### [What needs to be done]
Your answer must be only the lines below from the one containing "699--701. doi: 10.1007/978-0-387-31439-6\_483." through the one containing "Cette observation est", copied exactly, with the pictures left out.

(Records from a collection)
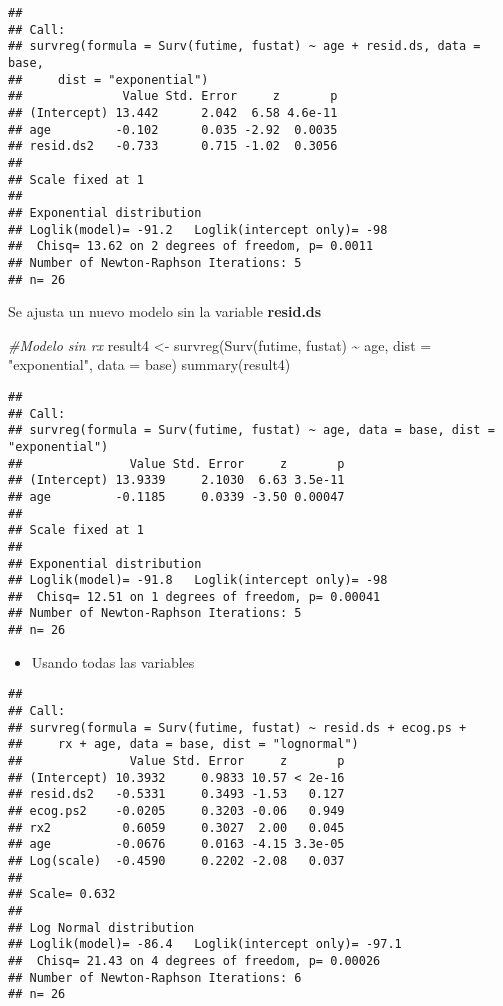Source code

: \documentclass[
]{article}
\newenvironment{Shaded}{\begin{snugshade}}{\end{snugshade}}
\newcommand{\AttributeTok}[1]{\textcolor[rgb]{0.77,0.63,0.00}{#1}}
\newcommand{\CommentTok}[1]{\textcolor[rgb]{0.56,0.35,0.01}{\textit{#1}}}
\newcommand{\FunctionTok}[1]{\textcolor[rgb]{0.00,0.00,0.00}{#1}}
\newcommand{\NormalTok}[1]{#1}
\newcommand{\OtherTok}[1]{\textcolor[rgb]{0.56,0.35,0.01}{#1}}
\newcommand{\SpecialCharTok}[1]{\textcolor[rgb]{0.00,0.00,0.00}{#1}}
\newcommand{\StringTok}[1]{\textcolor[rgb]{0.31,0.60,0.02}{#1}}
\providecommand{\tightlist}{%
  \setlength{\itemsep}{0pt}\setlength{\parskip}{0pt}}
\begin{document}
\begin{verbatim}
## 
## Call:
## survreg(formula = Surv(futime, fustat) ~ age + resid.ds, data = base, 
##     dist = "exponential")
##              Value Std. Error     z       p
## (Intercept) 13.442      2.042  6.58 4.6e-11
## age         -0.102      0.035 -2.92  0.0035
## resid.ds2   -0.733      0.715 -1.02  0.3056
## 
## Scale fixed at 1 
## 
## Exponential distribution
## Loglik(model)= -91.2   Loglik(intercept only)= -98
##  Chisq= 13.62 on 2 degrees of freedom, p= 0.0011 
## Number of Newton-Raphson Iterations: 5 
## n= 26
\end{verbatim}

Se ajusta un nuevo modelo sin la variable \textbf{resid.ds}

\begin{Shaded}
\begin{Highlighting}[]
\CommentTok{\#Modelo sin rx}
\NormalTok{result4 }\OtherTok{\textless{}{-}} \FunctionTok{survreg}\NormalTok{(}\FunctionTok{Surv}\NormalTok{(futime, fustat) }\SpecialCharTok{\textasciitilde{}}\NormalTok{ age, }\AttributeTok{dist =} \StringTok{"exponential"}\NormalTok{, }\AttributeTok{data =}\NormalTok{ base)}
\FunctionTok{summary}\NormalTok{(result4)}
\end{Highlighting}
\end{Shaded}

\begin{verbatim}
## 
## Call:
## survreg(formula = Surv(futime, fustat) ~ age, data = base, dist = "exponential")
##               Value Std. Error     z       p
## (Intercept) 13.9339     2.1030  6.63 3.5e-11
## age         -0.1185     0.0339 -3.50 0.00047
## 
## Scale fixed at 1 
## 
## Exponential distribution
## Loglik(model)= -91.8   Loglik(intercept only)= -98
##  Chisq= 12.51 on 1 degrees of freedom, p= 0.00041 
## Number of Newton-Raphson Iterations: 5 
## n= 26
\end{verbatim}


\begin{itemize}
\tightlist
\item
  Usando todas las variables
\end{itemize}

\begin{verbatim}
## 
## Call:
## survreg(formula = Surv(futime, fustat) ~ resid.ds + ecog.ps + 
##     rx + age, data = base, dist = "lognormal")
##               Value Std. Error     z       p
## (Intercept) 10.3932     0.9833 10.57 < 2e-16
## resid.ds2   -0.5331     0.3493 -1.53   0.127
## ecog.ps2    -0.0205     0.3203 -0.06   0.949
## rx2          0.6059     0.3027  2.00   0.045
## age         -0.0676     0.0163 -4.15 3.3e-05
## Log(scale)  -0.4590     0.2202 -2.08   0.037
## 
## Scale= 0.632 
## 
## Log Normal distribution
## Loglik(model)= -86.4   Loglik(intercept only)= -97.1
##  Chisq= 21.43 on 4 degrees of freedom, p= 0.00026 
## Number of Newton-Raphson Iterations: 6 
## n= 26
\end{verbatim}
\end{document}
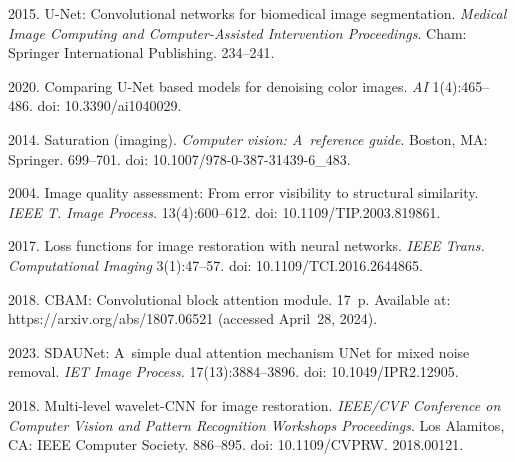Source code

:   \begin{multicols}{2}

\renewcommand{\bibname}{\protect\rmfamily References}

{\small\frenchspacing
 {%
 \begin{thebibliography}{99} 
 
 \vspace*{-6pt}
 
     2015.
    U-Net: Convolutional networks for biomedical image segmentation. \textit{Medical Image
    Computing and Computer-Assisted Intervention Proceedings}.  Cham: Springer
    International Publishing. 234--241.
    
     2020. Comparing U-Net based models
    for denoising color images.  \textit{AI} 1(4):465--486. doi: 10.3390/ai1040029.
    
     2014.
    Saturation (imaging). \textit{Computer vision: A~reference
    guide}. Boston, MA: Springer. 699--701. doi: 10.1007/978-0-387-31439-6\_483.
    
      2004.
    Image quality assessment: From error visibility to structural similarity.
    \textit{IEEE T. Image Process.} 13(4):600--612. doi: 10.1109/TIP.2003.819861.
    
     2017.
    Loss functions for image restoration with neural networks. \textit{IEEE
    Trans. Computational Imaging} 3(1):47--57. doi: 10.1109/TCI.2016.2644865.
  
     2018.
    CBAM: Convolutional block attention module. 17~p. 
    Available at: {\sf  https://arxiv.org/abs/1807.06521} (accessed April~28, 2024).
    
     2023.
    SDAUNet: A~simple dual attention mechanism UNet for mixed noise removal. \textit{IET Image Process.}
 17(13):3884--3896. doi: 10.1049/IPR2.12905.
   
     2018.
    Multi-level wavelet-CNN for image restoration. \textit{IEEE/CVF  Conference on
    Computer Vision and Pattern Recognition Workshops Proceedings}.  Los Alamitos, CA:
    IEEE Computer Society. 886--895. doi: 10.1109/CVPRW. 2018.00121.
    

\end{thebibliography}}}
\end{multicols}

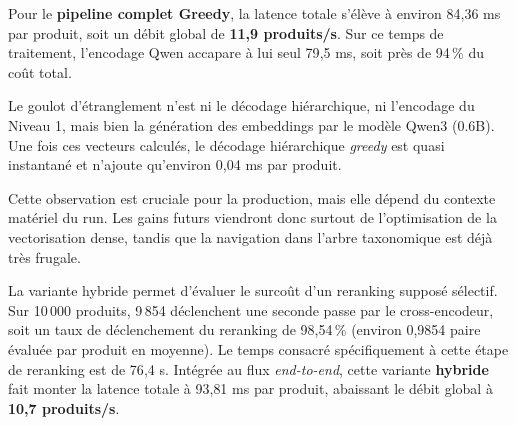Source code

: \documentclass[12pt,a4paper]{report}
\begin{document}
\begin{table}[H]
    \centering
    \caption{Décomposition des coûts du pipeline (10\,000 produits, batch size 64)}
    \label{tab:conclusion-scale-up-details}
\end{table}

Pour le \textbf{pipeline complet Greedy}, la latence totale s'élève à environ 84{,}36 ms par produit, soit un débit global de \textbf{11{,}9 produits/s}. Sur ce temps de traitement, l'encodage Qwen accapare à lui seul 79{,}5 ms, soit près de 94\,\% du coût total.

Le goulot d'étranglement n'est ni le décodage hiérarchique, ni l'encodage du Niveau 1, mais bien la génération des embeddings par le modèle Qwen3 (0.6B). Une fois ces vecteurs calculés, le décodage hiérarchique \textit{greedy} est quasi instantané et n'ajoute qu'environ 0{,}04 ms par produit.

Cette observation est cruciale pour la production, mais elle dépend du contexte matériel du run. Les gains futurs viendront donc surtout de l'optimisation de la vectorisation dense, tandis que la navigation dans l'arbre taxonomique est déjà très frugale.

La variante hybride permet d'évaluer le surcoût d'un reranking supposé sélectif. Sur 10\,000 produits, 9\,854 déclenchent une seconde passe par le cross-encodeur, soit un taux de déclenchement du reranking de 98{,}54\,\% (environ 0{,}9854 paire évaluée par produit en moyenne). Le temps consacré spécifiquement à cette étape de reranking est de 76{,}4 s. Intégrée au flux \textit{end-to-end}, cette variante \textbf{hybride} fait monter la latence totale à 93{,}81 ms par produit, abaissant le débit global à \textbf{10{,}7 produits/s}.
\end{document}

...

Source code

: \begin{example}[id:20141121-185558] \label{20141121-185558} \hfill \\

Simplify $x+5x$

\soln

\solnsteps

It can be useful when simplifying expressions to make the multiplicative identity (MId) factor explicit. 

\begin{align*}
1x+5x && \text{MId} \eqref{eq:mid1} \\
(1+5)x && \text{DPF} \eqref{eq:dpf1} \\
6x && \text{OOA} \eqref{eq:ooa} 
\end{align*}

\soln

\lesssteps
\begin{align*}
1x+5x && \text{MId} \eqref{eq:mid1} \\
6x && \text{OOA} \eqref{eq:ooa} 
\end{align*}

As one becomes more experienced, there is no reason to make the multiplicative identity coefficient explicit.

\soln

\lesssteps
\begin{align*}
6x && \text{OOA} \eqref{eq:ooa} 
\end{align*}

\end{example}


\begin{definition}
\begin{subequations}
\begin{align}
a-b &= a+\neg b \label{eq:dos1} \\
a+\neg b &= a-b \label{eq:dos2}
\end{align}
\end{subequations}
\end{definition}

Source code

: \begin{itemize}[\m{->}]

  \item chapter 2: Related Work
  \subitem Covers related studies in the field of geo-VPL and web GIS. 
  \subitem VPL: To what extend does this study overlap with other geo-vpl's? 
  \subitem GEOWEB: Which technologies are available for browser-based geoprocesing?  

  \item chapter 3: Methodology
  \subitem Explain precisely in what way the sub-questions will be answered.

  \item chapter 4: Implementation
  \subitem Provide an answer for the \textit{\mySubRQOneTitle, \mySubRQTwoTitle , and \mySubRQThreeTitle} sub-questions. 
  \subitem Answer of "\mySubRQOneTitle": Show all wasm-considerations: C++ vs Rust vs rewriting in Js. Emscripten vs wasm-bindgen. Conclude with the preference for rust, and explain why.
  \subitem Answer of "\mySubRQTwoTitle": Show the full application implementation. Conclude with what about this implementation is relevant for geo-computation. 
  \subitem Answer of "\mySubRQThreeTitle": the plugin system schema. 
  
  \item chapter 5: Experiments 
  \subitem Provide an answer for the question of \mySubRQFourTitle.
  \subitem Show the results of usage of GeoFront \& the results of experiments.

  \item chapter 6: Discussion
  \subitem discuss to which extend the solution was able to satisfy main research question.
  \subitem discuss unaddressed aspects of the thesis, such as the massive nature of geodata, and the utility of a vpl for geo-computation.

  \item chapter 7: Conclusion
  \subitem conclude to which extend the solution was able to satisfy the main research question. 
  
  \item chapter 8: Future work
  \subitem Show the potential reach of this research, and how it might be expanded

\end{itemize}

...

### [Finished exercise]
    guide}. Boston, MA: Springer. 699--701. doi: 10.1007/978-0-387-31439-6\_483.
    
      2004.
    Image quality assessment: From error visibility to structural similarity.
    \textit{IEEE T. Image Process.} 13(4):600--612. doi: 10.1109/TIP.2003.819861.
    
     2017.
    Loss functions for image restoration with neural networks. \textit{IEEE
    Trans. Computational Imaging} 3(1):47--57. doi: 10.1109/TCI.2016.2644865.
  
     2018.
    CBAM: Convolutional block attention module. 17~p. 
    Available at: {\sf  https://arxiv.org/abs/1807.06521} (accessed April~28, 2024).
    
     2023.
    SDAUNet: A~simple dual attention mechanism UNet for mixed noise removal. \textit{IET Image Process.}
 17(13):3884--3896. doi: 10.1049/IPR2.12905.
   
     2018.
    Multi-level wavelet-CNN for image restoration. \textit{IEEE/CVF  Conference on
    Computer Vision and Pattern Recognition Workshops Proceedings}.  Los Alamitos, CA:
    IEEE Computer Society. 886--895. doi: 10.1109/CVPRW. 2018.00121.
    

\end{thebibliography}}}
\end{multicols}

Source code

: \documentclass[12pt,a4paper]{report}
\begin{document}
\begin{table}[H]
    \centering
    \caption{Décomposition des coûts du pipeline (10\,000 produits, batch size 64)}
    \label{tab:conclusion-scale-up-details}
\end{table}

Pour le \textbf{pipeline complet Greedy}, la latence totale s'élève à environ 84{,}36 ms par produit, soit un débit global de \textbf{11{,}9 produits/s}. Sur ce temps de traitement, l'encodage Qwen accapare à lui seul 79{,}5 ms, soit près de 94\,\% du coût total.

Le goulot d'étranglement n'est ni le décodage hiérarchique, ni l'encodage du Niveau 1, mais bien la génération des embeddings par le modèle Qwen3 (0.6B). Une fois ces vecteurs calculés, le décodage hiérarchique \textit{greedy} est quasi instantané et n'ajoute qu'environ 0{,}04 ms par produit.

Cette observation est cruciale pour la production, mais elle dépend du contexte matériel du run. Les gains futurs viendront donc surtout de l'optimisation de la vectorisation dense, tandis que la navigation dans l'arbre taxonomique est déjà très frugale.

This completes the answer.